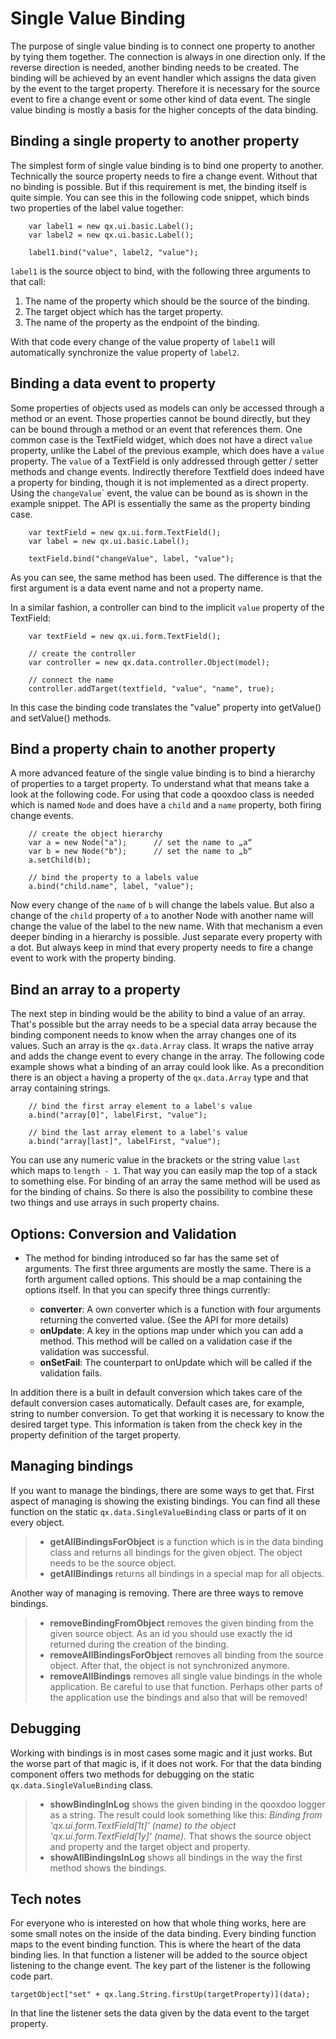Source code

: # Single Value Binding

The purpose of single value binding is to connect one property to
another by tying them together. The connection is always in one
direction only. If the reverse direction is needed, another binding
needs to be created. The binding will be achieved by an event handler
which assigns the data given by the event to the target property.
Therefore it is necessary for the source event to fire a change event or
some other kind of data event. The single value binding is mostly a
basis for the higher concepts of the data binding.

## Binding a single property to another property

The simplest form of single value binding is to bind one property to
another. Technically the source property needs to fire a change event.
Without that no binding is possible. But if this requirement is met, the
binding itself is quite simple. You can see this in the following code
snippet, which binds two properties of the label value together:

```
    var label1 = new qx.ui.basic.Label();
    var label2 = new qx.ui.basic.Label();
    
    label1.bind("value", label2, "value");
```

`label1` is the source object to bind, with the following three
arguments to that call:

1.  The name of the property which should be the source of the binding.
2.  The target object which has the target property.
3.  The name of the property as the endpoint of the binding.

With that code every change of the value property of `label1` will
automatically synchronize the value property of `label2`.

## Binding a data event to property

Some properties of objects used as models can only be accessed through a
method or an event. Those properties cannot be bound directly, but they
can be bound through a method or an event that references them. One
common case is the TextField widget, which does not have a direct
`value` property, unlike the Label of the previous example, which does
have a `value` property. The `value` of a TextField is only addressed
through getter / setter methods and change events. Indirectly therefore
Textfield does indeed have a property for binding, though it is not
implemented as a direct property. Using the `changeValue`\` event, the
value can be bound as is shown in the example snippet. The API is
essentially the same as the property binding case.

```
    var textField = new qx.ui.form.TextField();
    var label = new qx.ui.basic.Label();
    
    textField.bind("changeValue", label, "value");
```

As you can see, the same method has been used. The difference is that
the first argument is a data event name and not a property name.

In a similar fashion, a controller can bind to the implicit `value`
property of the TextField:

```
    var textField = new qx.ui.form.TextField();
    
    // create the controller
    var controller = new qx.data.controller.Object(model);
    
    // connect the name
    controller.addTarget(textfield, "value", "name", true);
```

In this case the binding code translates the "value" property into
getValue() and setValue() methods.

## Bind a property chain to another property

A more advanced feature of the single value binding is to bind a
hierarchy of properties to a target property. To understand what that
means take a look at the following code. For using that code a qooxdoo
class is needed which is named `Node` and does have a `child` and a
`name` property, both firing change events.

```
    // create the object hierarchy
    var a = new Node("a");      // set the name to „a“
    var b = new Node("b");      // set the name to „b“
    a.setChild(b);
    
    // bind the property to a labels value
    a.bind("child.name", label, "value");
```

Now every change of the `name` of `b` will change the labels value. But
also a change of the `child` property of `a` to another Node with
another name will change the value of the label to the new name. With
that mechanism a even deeper binding in a hierarchy is possible. Just
separate every property with a dot. But always keep in mind that every
property needs to fire a change event to work with the property binding.

## Bind an array to a property

The next step in binding would be the ability to bind a value of an
array. That's possible but the array needs to be a special data array
because the binding component needs to know when the array changes one
of its values. Such an array is the `qx.data.Array` class. It wraps the
native array and adds the change event to every change in the array. The
following code example shows what a binding of an array could look like.
As a precondition there is an object `a` having a property of the
`qx.data.Array` type and that array containing strings.

```
    // bind the first array element to a label's value
    a.bind("array[0]", labelFirst, "value");
    
    // bind the last array element to a label's value
    a.bind("array[last]", labelFirst, "value");
```

You can use any numeric value in the brackets or the string value `last`
which maps to `length - 1`. That way you can easily map the top of a
stack to something else. For binding of an array the same method will be
used as for the binding of chains. So there is also the possibility to
combine these two things and use arrays in such property chains.

## Options: Conversion and Validation

  - The method for binding introduced so far has the same set of
    arguments. The first three arguments are mostly the same. There is a
    forth argument called options. This should be a map containing the
    options itself. In that you can specify three things currently:
    
      - **converter**: A own converter which is a function with four
        arguments returning the converted value. (See the API for more
        details)
      - **onUpdate**: A key in the options map under which you can add a
        method. This method will be called on a validation case if the
        validation was successful.
      - **onSetFail**: The counterpart to onUpdate which will be called
        if the validation fails.

In addition there is a built in default conversion which takes care of
the default conversion cases automatically. Default cases are, for
example, string to number conversion. To get that working it is
necessary to know the desired target type. This information is taken
from the check key in the property definition of the target property.

## Managing bindings

If you want to manage the bindings, there are some ways to get that.
First aspect of managing is showing the existing bindings. You can find
all these function on the static `qx.data.SingleValueBinding` class or
parts of it on every object.

>   - **getAllBindingsForObject** is a function which is in the data
>     binding class and returns all bindings for the given object. The
>     object needs to be the source object.
>   - **getAllBindings** returns all bindings in a special map for all
>     objects.

Another way of managing is removing. There are three ways to remove
bindings.

>   - **removeBindingFromObject** removes the given binding from the
>     given source object. As an id you should use exactly the id
>     returned during the creation of the binding.
>   - **removeAllBindingsForObject** removes all binding from the source
>     object. After that, the object is not synchronized anymore.
>   - **removeAllBindings** removes all single value bindings in the
>     whole application. Be careful to use that function. Perhaps other
>     parts of the application use the bindings and also that will be
>     removed\!

## Debugging

Working with bindings is in most cases some magic and it just works. But
the worse part of that magic is, if it does not work. For that the data
binding component offers two methods for debugging on the static
`qx.data.SingleValueBinding` class.

>   - **showBindingInLog** shows the given binding in the qooxdoo logger
>     as a string. The result could look something like this: *Binding
>     from 'qx.ui.form.TextField\[1t\]' (name) to the object
>     'qx.ui.form.TextField\[1y\]' (name).* That shows the source object
>     and property and the target object and property.
>   - **showAllBindingsInLog** shows all bindings in the way the first
>     method shows the bindings.

## Tech notes

For everyone who is interested on how that whole thing works, here are
some small notes on the inside of the data binding. Every binding
function maps to the event binding function. This is where the heart of
the data binding lies. In that function a listener will be added to the
source object listening to the change event. The key part of the
listener is the following code part.

``` 
targetObject["set" + qx.lang.String.firstUp(targetProperty)](data);            
```

In that line the listener sets the data given by the data event to the
target property.
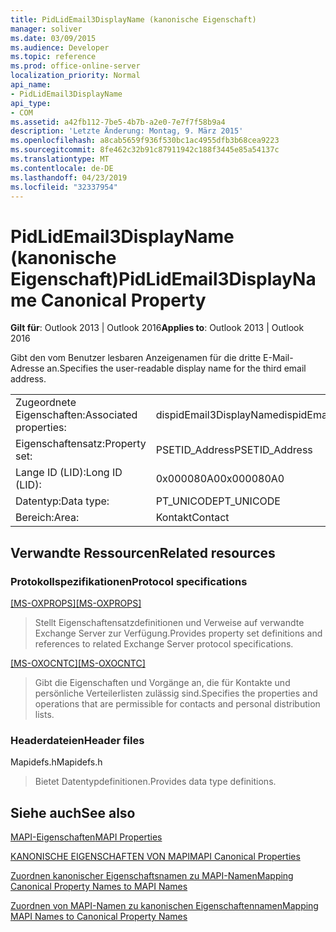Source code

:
 ```yaml
---
title: PidLidEmail3DisplayName (kanonische Eigenschaft)
manager: soliver
ms.date: 03/09/2015
ms.audience: Developer
ms.topic: reference
ms.prod: office-online-server
localization_priority: Normal
api_name:
- PidLidEmail3DisplayName
api_type:
- COM
ms.assetid: a42fb112-7be5-4b7b-a2e0-7e7f7f58b9a4
description: 'Letzte Änderung: Montag, 9. März 2015'
ms.openlocfilehash: a8cab5659f936f530bc1ac4955dfb3b68cea9223
ms.sourcegitcommit: 8fe462c32b91c87911942c188f3445e85a54137c
ms.translationtype: MT
ms.contentlocale: de-DE
ms.lasthandoff: 04/23/2019
ms.locfileid: "32337954"
---
```

# <a name="pidlidemail3displayname-canonical-property"></a><span data-ttu-id="bfcb4-103">PidLidEmail3DisplayName (kanonische Eigenschaft)</span><span class="sxs-lookup"><span data-stu-id="bfcb4-103">PidLidEmail3DisplayName Canonical Property</span></span>

  
  
<span data-ttu-id="bfcb4-104">**Gilt für**: Outlook 2013 | Outlook 2016</span><span class="sxs-lookup"><span data-stu-id="bfcb4-104">**Applies to**: Outlook 2013 | Outlook 2016</span></span> 
  
<span data-ttu-id="bfcb4-105">Gibt den vom Benutzer lesbaren Anzeigenamen für die dritte E-Mail-Adresse an.</span><span class="sxs-lookup"><span data-stu-id="bfcb4-105">Specifies the user-readable display name for the third email address.</span></span>
  
|||
|:-----|:-----|
|<span data-ttu-id="bfcb4-106">Zugeordnete Eigenschaften:</span><span class="sxs-lookup"><span data-stu-id="bfcb4-106">Associated properties:</span></span>  <br/> |<span data-ttu-id="bfcb4-107">dispidEmail3DisplayName</span><span class="sxs-lookup"><span data-stu-id="bfcb4-107">dispidEmail3DisplayName</span></span>  <br/> |
|<span data-ttu-id="bfcb4-108">Eigenschaftensatz:</span><span class="sxs-lookup"><span data-stu-id="bfcb4-108">Property set:</span></span>  <br/> |<span data-ttu-id="bfcb4-109">PSETID_Address</span><span class="sxs-lookup"><span data-stu-id="bfcb4-109">PSETID_Address</span></span>  <br/> |
|<span data-ttu-id="bfcb4-110">Lange ID (LID):</span><span class="sxs-lookup"><span data-stu-id="bfcb4-110">Long ID (LID):</span></span>  <br/> |<span data-ttu-id="bfcb4-111">0x000080A0</span><span class="sxs-lookup"><span data-stu-id="bfcb4-111">0x000080A0</span></span>  <br/> |
|<span data-ttu-id="bfcb4-112">Datentyp:</span><span class="sxs-lookup"><span data-stu-id="bfcb4-112">Data type:</span></span>  <br/> |<span data-ttu-id="bfcb4-113">PT_UNICODE</span><span class="sxs-lookup"><span data-stu-id="bfcb4-113">PT_UNICODE</span></span>  <br/> |
|<span data-ttu-id="bfcb4-114">Bereich:</span><span class="sxs-lookup"><span data-stu-id="bfcb4-114">Area:</span></span>  <br/> |<span data-ttu-id="bfcb4-115">Kontakt</span><span class="sxs-lookup"><span data-stu-id="bfcb4-115">Contact</span></span>  <br/> |
   
## <a name="related-resources"></a><span data-ttu-id="bfcb4-116">Verwandte Ressourcen</span><span class="sxs-lookup"><span data-stu-id="bfcb4-116">Related resources</span></span>

### <a name="protocol-specifications"></a><span data-ttu-id="bfcb4-117">Protokollspezifikationen</span><span class="sxs-lookup"><span data-stu-id="bfcb4-117">Protocol specifications</span></span>

<span data-ttu-id="bfcb4-118">[[MS-OXPROPS]](https://msdn.microsoft.com/library/f6ab1613-aefe-447d-a49c-18217230b148%28Office.15%29.aspx)</span><span class="sxs-lookup"><span data-stu-id="bfcb4-118">[[MS-OXPROPS]](https://msdn.microsoft.com/library/f6ab1613-aefe-447d-a49c-18217230b148%28Office.15%29.aspx)</span></span>
  
> <span data-ttu-id="bfcb4-119">Stellt Eigenschaftensatzdefinitionen und Verweise auf verwandte Exchange Server zur Verfügung.</span><span class="sxs-lookup"><span data-stu-id="bfcb4-119">Provides property set definitions and references to related Exchange Server protocol specifications.</span></span>
    
<span data-ttu-id="bfcb4-120">[[MS-OXOCNTC]](https://msdn.microsoft.com/library/9b636532-9150-4836-9635-9c9b756c9ccf%28Office.15%29.aspx)</span><span class="sxs-lookup"><span data-stu-id="bfcb4-120">[[MS-OXOCNTC]](https://msdn.microsoft.com/library/9b636532-9150-4836-9635-9c9b756c9ccf%28Office.15%29.aspx)</span></span>
  
> <span data-ttu-id="bfcb4-121">Gibt die Eigenschaften und Vorgänge an, die für Kontakte und persönliche Verteilerlisten zulässig sind.</span><span class="sxs-lookup"><span data-stu-id="bfcb4-121">Specifies the properties and operations that are permissible for contacts and personal distribution lists.</span></span>
    
### <a name="header-files"></a><span data-ttu-id="bfcb4-122">Headerdateien</span><span class="sxs-lookup"><span data-stu-id="bfcb4-122">Header files</span></span>

<span data-ttu-id="bfcb4-123">Mapidefs.h</span><span class="sxs-lookup"><span data-stu-id="bfcb4-123">Mapidefs.h</span></span>
  
> <span data-ttu-id="bfcb4-124">Bietet Datentypdefinitionen.</span><span class="sxs-lookup"><span data-stu-id="bfcb4-124">Provides data type definitions.</span></span>
    
## <a name="see-also"></a><span data-ttu-id="bfcb4-125">Siehe auch</span><span class="sxs-lookup"><span data-stu-id="bfcb4-125">See also</span></span>



[<span data-ttu-id="bfcb4-126">MAPI-Eigenschaften</span><span class="sxs-lookup"><span data-stu-id="bfcb4-126">MAPI Properties</span></span>](mapi-properties.md)
  
[<span data-ttu-id="bfcb4-127">KANONISCHE EIGENSCHAFTEN VON MAPI</span><span class="sxs-lookup"><span data-stu-id="bfcb4-127">MAPI Canonical Properties</span></span>](mapi-canonical-properties.md)
  
[<span data-ttu-id="bfcb4-128">Zuordnen kanonischer Eigenschaftsnamen zu MAPI-Namen</span><span class="sxs-lookup"><span data-stu-id="bfcb4-128">Mapping Canonical Property Names to MAPI Names</span></span>](mapping-canonical-property-names-to-mapi-names.md)
  
[<span data-ttu-id="bfcb4-129">Zuordnen von MAPI-Namen zu kanonischen Eigenschaftennamen</span><span class="sxs-lookup"><span data-stu-id="bfcb4-129">Mapping MAPI Names to Canonical Property Names</span></span>](mapping-mapi-names-to-canonical-property-names.md)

§

**YOUR OBJECTIVE:**
Report only how many lines in the records contain the word "special".

**SOLUTION BELOW:**
2